Monday, November 06, 2006

Lakoff Chatter

Who's saying what about George Lakoff?

Jeff Nunberg at Language Log discusses a fun little right-wing messup. It seems some pundits on the right don't know their s-structure from a hole in the ground.

It may have started with this guy Ferguson:

A disciple of the notoriously anti-American Massachusetts Institute of Technology professor Noam Chomsky, Lakoff first earned a wide public audience -- inadvertently -- with his essay ``Metaphors of Terror,'' published a few days after 9/11.


Then there's this Bennet post:

George Lakoff, the Chomsky protege who’s a big fave with Democrats these days, has a new book out urging leftish politicians to spin more.

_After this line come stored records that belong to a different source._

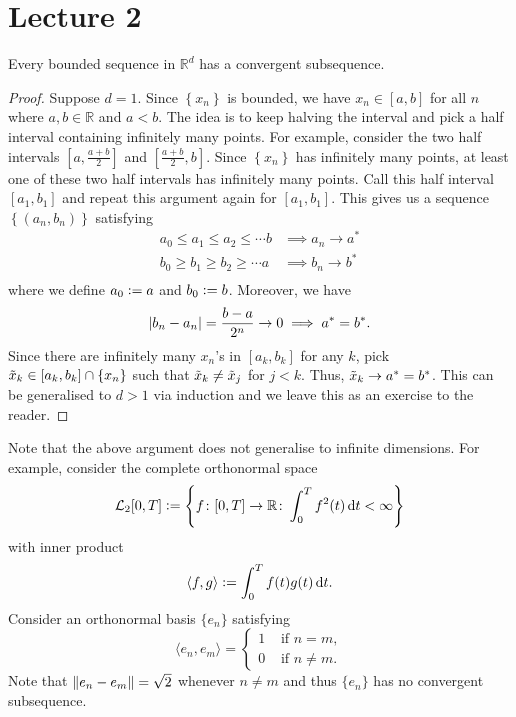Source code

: \section{Lecture 2}

\begin{thm}
    Every bounded sequence in $\mathbb{R}^d$ has a convergent subsequence.
\end{thm}
\begin{proof}
    Suppose $d = 1$. Since $\left\{ x_n \right\}$ is bounded, we have $x_n \in [a,b]$ for all $n$ where $a,b \in \mathbb{R}$ and $a < b$. The idea is to keep halving the interval and pick a half interval containing infinitely many points. For example, consider the two half intervals $[a, \frac{a+b}{2}]$ and $[\frac{a+b}{2}, b]$. Since $\left\{ x_n \right\}$ has infinitely many points, at least one of these two half intervals has infinitely many points. Call this half interval $[a_1, b_1]$ and repeat this argument again for $[a_1, b_1]$. This gives us a sequence $\left\{ (a_n, b_n) \right\}$ satisfying 
    \begin{align*}
        a_0 \leq a_1 \leq a_2 \leq \cdots b &\implies a_n \to a^* \\
        b_0 \geq b_1 \geq b_2 \geq \cdots a &\implies b_n \to b^* \\
    \end{align*}
    where we define $a_0 \vcentcolon= a$ and $b_0 \vcentcolon= b$. Moreover, we have
    \[
        \abs{b_n - a_n} = \frac{b-a}{2^n} \to 0 \implies a^* = b^*.
    \]
    Since there are infinitely many $x_n$'s in $[a_k, b_k]$ for any $k$, pick $\Tilde{x}_k \in [a_k,b_k] \cap \{x_n\}$ such that $\Tilde{x}_k \neq \Tilde{x}_j$ for $j < k$. Thus, $\Tilde{x}_k \to a^* = b^*$. This can be generalised to $d > 1$ via induction and we leave this as an exercise to the reader.
\end{proof}

Note that the above argument does not generalise to infinite dimensions. For example, consider the complete orthonormal space
\[
    \mathcal{L}_2[0,T] \vcentcolon= \left\{ f \colon [0,T] \to \mathbb{R} \colon \int_0^T f^2(t) \, \mathrm{d} t < \infty \right\}
\]
with inner product
\[
    \langle f,g \rangle \vcentcolon= \int_0^T f(t) g(t) \, \mathrm{d} t.
\]
Consider an orthonormal basis $\{e_n\}$ satisfying 
\[
    \langle e_n, e_m \rangle = 
    \begin{cases}
        1 & \text{ if } n = m, \\
        0 & \text{ if } n \neq m.
    \end{cases}
\]
Note that $\norm{e_n - e_m} = \sqrt{2}$ whenever $n \neq m$ and thus $\{e_n\}$ has no convergent subsequence. 

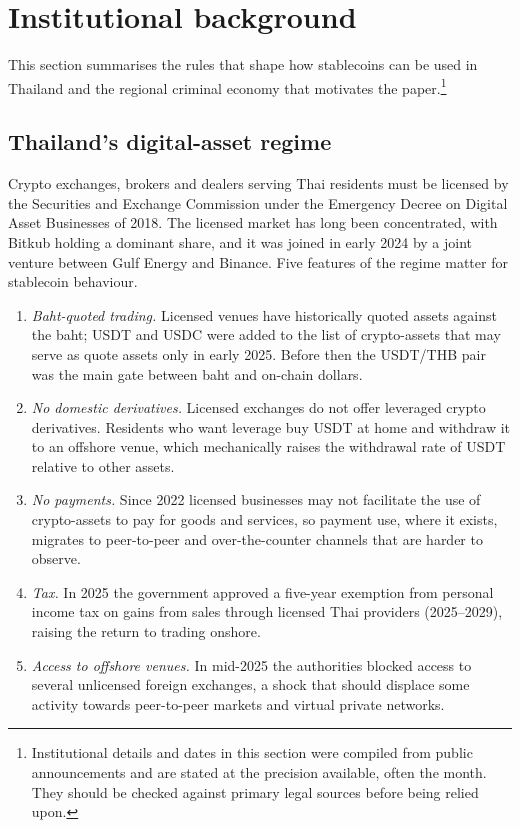 \section{Institutional background}\label{sec:background}

This section summarises the rules that shape how stablecoins can be used in Thailand and the regional criminal economy
that motivates the paper.\footnote{Institutional details and dates in this section were compiled from public announcements and are stated at the precision available, often the month. They should be checked against primary legal sources before being relied upon.}

\subsection{Thailand's digital-asset regime}

Crypto exchanges, brokers and dealers serving Thai residents must be licensed by the Securities and Exchange
Commission under the Emergency Decree on Digital Asset Businesses of 2018. The licensed market has long been
concentrated, with Bitkub holding a dominant share, and it was joined in early 2024 by a joint venture between Gulf
Energy and Binance. Five features of the regime matter for stablecoin behaviour.

\begin{enumerate}[leftmargin=1.4em,label=(\roman*)]
\item \emph{Baht-quoted trading.} Licensed venues have historically quoted assets against the baht; USDT and USDC were
added to the list of crypto-assets that may serve as quote assets only in early 2025. Before then the USDT/THB pair was
the main gate between baht and on-chain dollars.
\item \emph{No domestic derivatives.} Licensed exchanges do not offer leveraged crypto derivatives. Residents who want
leverage buy USDT at home and withdraw it to an offshore venue, which mechanically raises the withdrawal rate of USDT
relative to other assets.
\item \emph{No payments.} Since 2022 licensed businesses may not facilitate the use of crypto-assets to pay for goods and
services, so payment use, where it exists, migrates to peer-to-peer and over-the-counter channels that are harder to
observe.
\item \emph{Tax.} In 2025 the government approved a five-year exemption from personal income tax on gains from sales
through licensed Thai providers (2025--2029), raising the return to trading onshore.
\item \emph{Access to offshore venues.} In mid-2025 the authorities blocked access to several unlicensed foreign
exchanges, a shock that should displace some activity towards peer-to-peer markets and virtual private networks.
\end{enumerate}

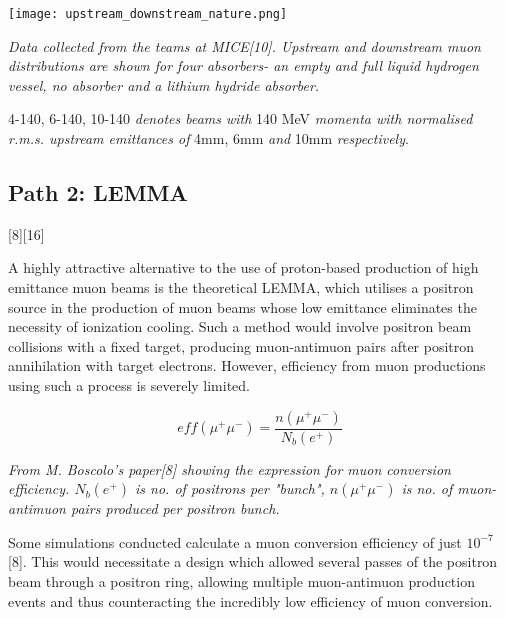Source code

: \documentclass{article}
\begin{document}
	
	
	\begin{center}
		\texttt{[image: upstream\_downstream\_nature.png]}
		\par \textit{Data collected from the teams at MICE[10]. Upstream and downstream muon distributions are shown for four absorbers- an empty and full liquid hydrogen vessel, no absorber and a lithium hydride absorber.}
		\par 4-140, 6-140, 10-140 \textit{denotes beams with} 140 MeV \textit{momenta with normalised r.m.s. upstream emittances of} 4mm, 6mm \textit{and} 10mm \textit{respectively}.
	\end{center}	
	
	
	
	
	
	\subsection{Path 2: LEMMA}[8][16]
	
	\par A highly attractive alternative to the use of proton-based production of high emittance muon beams is the theoretical LEMMA, which utilises a positron source in the production of muon beams whose low emittance eliminates the necessity of ionization cooling. Such a method would involve positron beam collisions with a fixed target, producing muon-antimuon pairs after positron annihilation with target electrons. However, efficiency from muon productions using such a process is severely limited.
	
	$$eff(\mu^+ \mu^-)=\frac{n(\mu^+ \mu^-)}{N_b(e^+)}$$
	
	\begin{center}
		\par \textit{From M. Boscolo's paper[8] showing the expression for muon conversion efficiency. $N_b(e^+)$ is no. of positrons per "bunch", $n(\mu^+ \mu^-)$ is no. of muon-antimuon pairs produced per positron bunch.}
	\end{center}
	
	
	
	\par Some simulations conducted calculate a muon conversion efficiency of just $10^{-7}$[8]. This would necessitate a design which allowed several passes of the positron beam through a positron ring, allowing multiple muon-antimuon production events and thus counteracting the incredibly low efficiency of muon conversion.
	
\end{document}
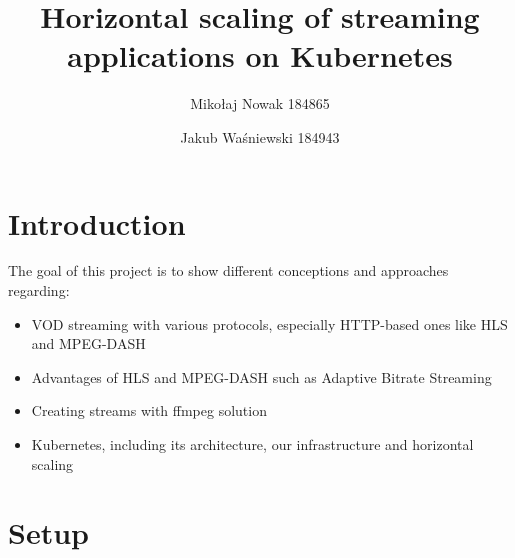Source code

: \documentclass{article}
\title{Horizontal scaling of streaming applications on Kubernetes}
\author{Mikołaj Nowak 184865 \and Jakub Waśniewski 184943}
\date{}
\begin{document}
\maketitle

\section{Introduction}

The goal of this project is to show different conceptions and approaches regarding:
\begin{itemize}
  \item VOD streaming with various protocols, especially HTTP-based ones like HLS and MPEG-DASH
  \item Advantages of HLS and MPEG-DASH such as Adaptive Bitrate Streaming
  \item Creating streams with ffmpeg solution
  \item Kubernetes, including its architecture, our infrastructure and horizontal scaling
\end{itemize}

\section{Setup}\label{setup}
\end{document}

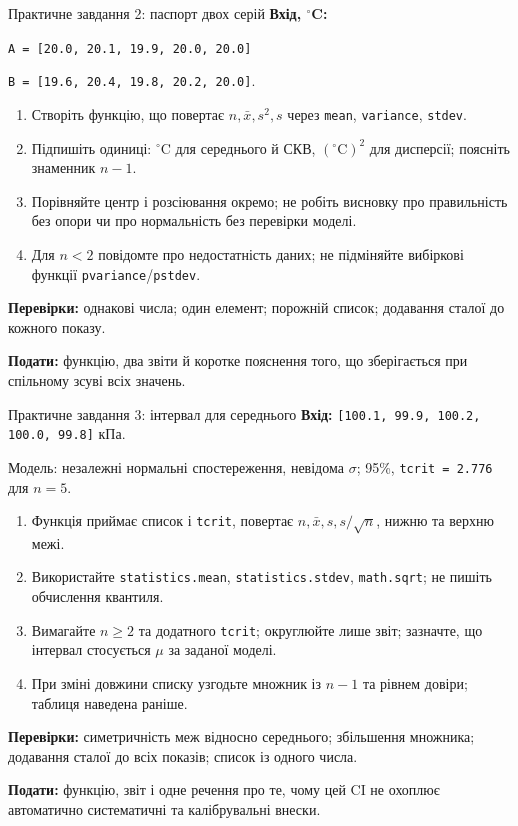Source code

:\documentclass[aspectratio=169,11pt]{beamer}
\begin{document}
\begin{frame}{Практичне завдання 2: паспорт двох серій}
\small
\textbf{Вхід, $^\circ$C:}\par
\texttt{A = [20.0, 20.1, 19.9, 20.0, 20.0]}\par
\texttt{B = [19.6, 20.4, 19.8, 20.2, 20.0]}.
\begin{enumerate}
\item Створіть функцію, що повертає $n,\bar x,s^2,s$ через \texttt{mean}, \texttt{variance}, \texttt{stdev}.
\item Підпишіть одиниці: $^\circ$C для середнього й СКВ, $({}^\circ\mathrm C)^2$ для дисперсії; поясніть знаменник $n-1$.
\item Порівняйте центр і розсіювання окремо; не робіть висновку про правильність без опори чи про нормальність без перевірки моделі.
\item Для $n<2$ повідомте про недостатність даних; не підміняйте вибіркові функції \texttt{pvariance}/\texttt{pstdev}.
\end{enumerate}
\textbf{Перевірки:} однакові числа; один елемент; порожній список; додавання сталої до кожного показу.
\medskip

\textbf{Подати:} функцію, два звіти й коротке пояснення того, що зберігається при спільному зсуві всіх значень.
\end{frame}

\begin{frame}{Практичне завдання 3: інтервал для середнього}
\small
\textbf{Вхід:} \texttt{[100.1, 99.9, 100.2, 100.0, 99.8]} кПа.\par
Модель: незалежні нормальні спостереження, невідома $\sigma$; 95\%, \texttt{tcrit = 2.776} для $n=5$.
\begin{enumerate}
\item Функція приймає список і \texttt{tcrit}, повертає $n,\bar x,s,s/\sqrt n$, нижню та верхню межі.
\item Використайте \texttt{statistics.mean}, \texttt{statistics.stdev}, \texttt{math.sqrt}; не пишіть обчислення квантиля.
\item Вимагайте $n\ge2$ та додатного \texttt{tcrit}; округлюйте лише звіт; зазначте, що інтервал стосується $\mu$ за заданої моделі.
\item При зміні довжини списку узгодьте множник із $n-1$ та рівнем довіри; таблиця наведена раніше.
\end{enumerate}
\textbf{Перевірки:} симетричність меж відносно середнього; збільшення множника; додавання сталої до всіх показів; список із одного числа.
\medskip

\textbf{Подати:} функцію, звіт і одне речення про те, чому цей CI не охоплює автоматично систематичні та калібрувальні внески.
\end{frame}
\end{document}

Steven Pinker is not impressed:

Which leads me to Pinker:
Lakoff is a distinguished linguist at Berkeley who trained with Chomsky in the 1960s, but broke with him to found first the school of generative semantics and then the school of cognitive linguistics, each of which tries in its way to explain language as a reflection of human thought processes rather than as an autonomous module of syntactic rules.

Ah well, there you go. They were together in the 60s. You know that can't be good.
But Pinker is not a right-wing pundit. And he's closer to being a Chomskyite than Lakoff is. I wonder what they'll do when Pinker says something they don't like.
And that still doesn't explain this bit of nonsequiter from little green footballs:
“GOP-Daddy” Lakoff was first mocked at LGF in November 2003: Berkeley Prof Tries to Figure It Out. And I’m sure it will come as no surprise to learn that Lakoff is an admirer of Noam Chomsky.

Which, when you follow the link through to their own page, gives you this:
Chomsky’s brand of treason is more insidious and pervasive because it disguises itself as rational scholarship.
As fellow top linguist George Lakoff once told the New York Times, “He’s a genius, and he fights dirty when he argues.”

That sounds like Lakoff is knocking Chomsky. Oh my head is spinning. This is worse that reading Syntactic Structures.